Launching parallel network tasks using xargs whilst minimising context switching overhead

Asked Sep 25 '17 at 06:40

Active Sep 25 '17 at 18:07

Viewed 116 times

I want to run 100 networking (non cpu intense) jobs in parallel and want to understand the best approach.

Specifically is it possible to run 100+ jobs using xargs and what are the drawbacks?

I understand that there is a point where there is more context switching being done then actual packet processing. How to understand where that point is and what is the best way to minimise it?

For example, are there better tools to use other then xargs, etc?

edited Sep 25 '17 at 12:17

asked Sep 25 '17 at 06:40

Darthtrader

Just loop over the file and call the function for each?

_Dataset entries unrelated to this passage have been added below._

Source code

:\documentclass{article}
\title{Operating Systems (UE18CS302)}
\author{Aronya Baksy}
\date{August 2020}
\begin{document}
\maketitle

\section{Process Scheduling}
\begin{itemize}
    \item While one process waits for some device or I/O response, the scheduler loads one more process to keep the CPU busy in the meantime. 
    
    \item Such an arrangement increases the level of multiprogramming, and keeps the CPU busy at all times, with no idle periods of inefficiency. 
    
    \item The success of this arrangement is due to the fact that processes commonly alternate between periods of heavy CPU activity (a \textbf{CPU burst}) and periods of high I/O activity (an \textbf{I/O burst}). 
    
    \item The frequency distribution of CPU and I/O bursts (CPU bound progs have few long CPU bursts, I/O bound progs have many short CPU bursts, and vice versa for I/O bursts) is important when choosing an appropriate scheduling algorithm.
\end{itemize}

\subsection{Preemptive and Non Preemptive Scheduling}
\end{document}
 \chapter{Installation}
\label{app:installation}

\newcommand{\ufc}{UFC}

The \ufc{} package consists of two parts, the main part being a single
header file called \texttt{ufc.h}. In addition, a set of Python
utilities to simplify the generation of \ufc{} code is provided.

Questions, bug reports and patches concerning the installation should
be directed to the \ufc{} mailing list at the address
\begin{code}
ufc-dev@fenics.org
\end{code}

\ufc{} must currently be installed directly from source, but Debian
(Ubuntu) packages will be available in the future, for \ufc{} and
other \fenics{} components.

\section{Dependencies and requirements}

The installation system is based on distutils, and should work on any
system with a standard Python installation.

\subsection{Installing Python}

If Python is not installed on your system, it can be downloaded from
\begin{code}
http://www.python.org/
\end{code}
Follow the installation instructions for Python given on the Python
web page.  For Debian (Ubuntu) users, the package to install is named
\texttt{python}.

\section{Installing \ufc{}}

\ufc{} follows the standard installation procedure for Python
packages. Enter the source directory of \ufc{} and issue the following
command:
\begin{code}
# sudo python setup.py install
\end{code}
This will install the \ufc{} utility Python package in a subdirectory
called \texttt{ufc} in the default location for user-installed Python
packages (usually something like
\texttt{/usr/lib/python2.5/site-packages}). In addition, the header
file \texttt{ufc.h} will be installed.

It's just a loop. – Martijn Pieters Sep 25 '17 at 06:41
@MartijnPieters I've updated the post to make the objective much clearer. The main concern is the viability of launching 100+ network jobs and minimising context switching overhead at the same time. – Darthtrader Sep 25 '17 at 12:23
I kinda feel that this might be too broad, but I reopened anyway. – Martijn Pieters Sep 25 '17 at 12:55

1 Answers1

Better will often be a matter of taste.

Using GNU Parallel you can do something like this to fetch 100 images in parallel:

seq 1000 | parallel -j100 wget https://foo.bar/image{}.jpg

If you want data from 100 servers and you get a full line every time:

parallel -a servers.txt -j0 --line-buffer my_connect {}

Or:

parallel -a servers.txt -j0 --line-buffer --tag my_connect {}

GNU Parallel is a general parallelizer and makes is easy to run jobs in parallel on the same machine or on multiple machines you have ssh access to.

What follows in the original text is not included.